Upon signing of the contract, investors were issued seven post-dated checks, covering the six monthly interest payments and the principal.
Among those that were recommended for criminal prosecution are Manuel Roldan (president), Radiacion Baldias, Jenilyn Condes, Roldan Estacio, and Jonathan Condes.
In its complaint, the SEC said the "illegal activity" of Glasgow which victimized massive individuals is a clear manifestation that directors of the firm caused and participated in said illegal scheme to the damage and prejudice of the investing public.
An examination of documents showed Baldias is the signatory to all loan contracts, promissory notes and post-dated checks being the treasurer of Glasgow while Roldan was co-signatory.
"All these illegal acts constituted bad faith and gross negligence on the part of the respective directors of Glasgow which give grounds for personal liability of said persons under Sec. 31 of the Corporation Code," the SEC said.
SEC said other respondents are charged in complicity with Roldan and Baldias for being members of the board of directors of said corporation since all business activities of a corporation are conducted and controlled by its board of directors.
These illegal acts, according to the SEC, constituted bad faith and gross negligence on the part of the respective directors of Glasgow which give rounds for personal liability of said persons
"The corporate fiction must be pierced and the incorporators/directors held to be a mere aggregate of individuals, each criminally liable, particularly in this case where the corporation fiction was used as a means of perpetrating a fraud, illegal acts, knavery and crimes," SEC said.
SEC said the investment contracts offered by Glasgow are within the context of securities as defined under the src.
Under Sec. 3.1 of the src, an investment contract means a contract, transaction or scheme whereby a person invests his money in a common enterprise and is led to expect profits primarily from the efforts of others.
The src also prohibits the sale of securities to the public without prior registration with the SEC.
The primary purpose of Glasgow as listed in its articles of incorporation is "to make business of credit and collection services."
Pseudo investment firms offer ridiculously high interest rates ranging from from five to 15 percent a month to entice the public to put in their hard-earned money.
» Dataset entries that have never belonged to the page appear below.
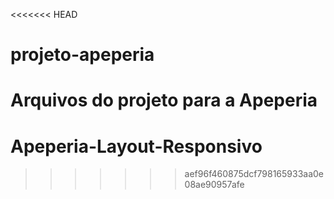 <<<<<<< HEAD
# projeto-apeperia
Arquivos do projeto para a Apeperia
=======
# Apeperia-Layout-Responsivo
>>>>>>> aef96f460875dcf798165933aa0e08ae90957afe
The yields are significantly higher than the four to five percent annual rate on treasury bills.
A Ponzi scheme is closely related to a pyramid because it revolves around continuous recruiting, but in a Ponzi scheme the promoter generally has no product to sell and pays no commission to investors who recruit new "members." Instead, the promoter collects payments from a stream of people, promising them all the same high rate of return on a short-term investment.
In the typical Ponzi scheme, there is no real investment opportunity, and the promoter just uses the money from new recruits to pay obligations owed to longer-standing members of the program.